= Who's Who in Australia =

Australian biographical dictionary

Who's Who in Australia (WWIA) is an Australian biographical dictionary first published by Fred Johns in 1906 as Johns's Notable Australians. It is used as a resource for summary information on prominent Australians. WWIA is part of a series of reference works that includes Who's Who of Australian Women and Who's Who in Business in Australia.

== History ==
Who's Who in Australia began as the vision of South Australian sub-editor Fred Johns. Following his arrival in Australia in 1884, Johns compiled a volume of biographies of notable living compatriots. First published in 1906, Johns's Notable Australians contained nearly 1,100 entries. Subsequent editions were published in 1908, 1912, 1913, 1914 and 1922, before the book first appeared as Who's Who in Australia in 1927.

Fred Johns died in December 1932, bequeathing £1,500 to the University of Adelaide to found a scholarship in biography.

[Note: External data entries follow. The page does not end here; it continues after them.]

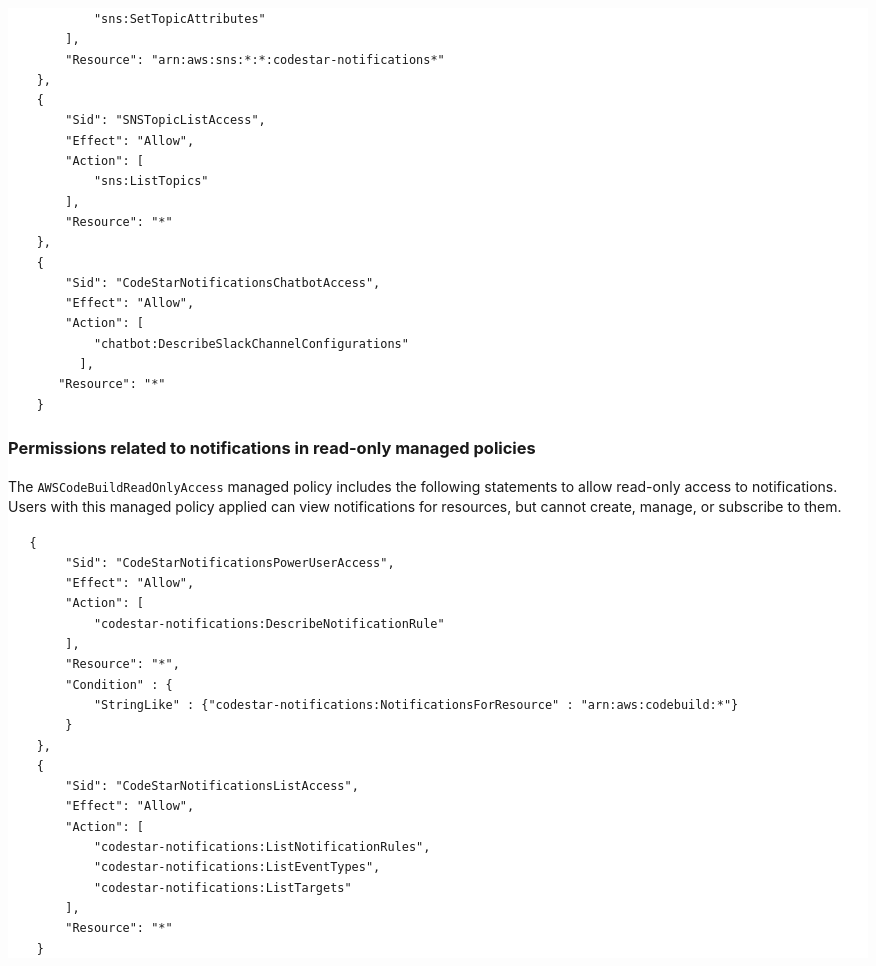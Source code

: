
 ```
            "sns:SetTopicAttributes"
        ],
        "Resource": "arn:aws:sns:*:*:codestar-notifications*"
    },
    {
        "Sid": "SNSTopicListAccess",
        "Effect": "Allow",
        "Action": [
            "sns:ListTopics"
        ],
        "Resource": "*"
    },
    {
        "Sid": "CodeStarNotificationsChatbotAccess",
        "Effect": "Allow",
        "Action": [
            "chatbot:DescribeSlackChannelConfigurations"
          ],
       "Resource": "*"
    }
```

### Permissions related to notifications in read\-only managed policies<a name="notifications-readonly"></a>

The `AWSCodeBuildReadOnlyAccess` managed policy includes the following statements to allow read\-only access to notifications\. Users with this managed policy applied can view notifications for resources, but cannot create, manage, or subscribe to them\. 

```
   {
        "Sid": "CodeStarNotificationsPowerUserAccess",
        "Effect": "Allow",
        "Action": [
            "codestar-notifications:DescribeNotificationRule"
        ],
        "Resource": "*",
        "Condition" : {
            "StringLike" : {"codestar-notifications:NotificationsForResource" : "arn:aws:codebuild:*"} 
        }
    },    
    {
        "Sid": "CodeStarNotificationsListAccess",
        "Effect": "Allow",
        "Action": [
            "codestar-notifications:ListNotificationRules",
            "codestar-notifications:ListEventTypes",
            "codestar-notifications:ListTargets"
        ],
        "Resource": "*"
    }
```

From 2003, the directory was published online by Crown Content Pty Ltd and later by ConnectWeb, a subsidiary of AAP which became the company Mediality.The company announced in 2022 that, after 122 years, it would cease the printed edition that year.

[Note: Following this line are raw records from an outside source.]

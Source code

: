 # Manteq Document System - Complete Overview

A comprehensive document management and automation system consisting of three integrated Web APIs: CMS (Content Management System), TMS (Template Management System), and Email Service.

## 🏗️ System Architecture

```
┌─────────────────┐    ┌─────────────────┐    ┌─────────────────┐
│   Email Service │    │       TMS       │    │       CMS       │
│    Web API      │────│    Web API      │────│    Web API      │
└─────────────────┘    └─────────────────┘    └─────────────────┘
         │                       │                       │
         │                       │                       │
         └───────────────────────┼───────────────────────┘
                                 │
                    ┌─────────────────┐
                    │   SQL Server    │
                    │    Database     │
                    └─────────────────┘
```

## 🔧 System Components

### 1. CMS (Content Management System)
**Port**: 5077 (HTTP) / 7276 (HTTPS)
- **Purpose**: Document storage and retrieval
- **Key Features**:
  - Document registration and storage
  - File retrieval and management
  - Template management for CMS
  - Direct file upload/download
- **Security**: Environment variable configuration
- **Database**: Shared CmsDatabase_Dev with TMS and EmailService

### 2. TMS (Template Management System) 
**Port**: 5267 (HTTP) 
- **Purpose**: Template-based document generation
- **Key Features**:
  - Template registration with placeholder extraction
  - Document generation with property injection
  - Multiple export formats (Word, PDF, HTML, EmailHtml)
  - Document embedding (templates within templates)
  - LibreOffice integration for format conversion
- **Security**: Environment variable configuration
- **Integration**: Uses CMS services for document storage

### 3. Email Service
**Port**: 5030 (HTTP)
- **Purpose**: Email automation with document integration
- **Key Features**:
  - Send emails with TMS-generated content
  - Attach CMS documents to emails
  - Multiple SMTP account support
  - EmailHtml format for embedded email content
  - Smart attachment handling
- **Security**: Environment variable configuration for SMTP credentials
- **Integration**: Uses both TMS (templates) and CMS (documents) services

== Criteria for inclusion ==
- Who's Who in Australia lists persons assessed by the editors as having contributed "to Australian life on a national or international level".
- Who's Who of Australian Women lists women with significant achievements in business, government, the professions, arts, sport, etc.
- Who's Who in Business in Australia lists persons assessed as significant business leaders.

==Cumulative editions==
The National Library of Australia holds copies and reviews of Fred Johns's publications (1906–1922), successors of 1927–28, 1933–34, 1935, 1938, 1941, 1944, 1947, 1950 and 1955, and subsequent series which were triennial (1959–1988) and annual (1991–present).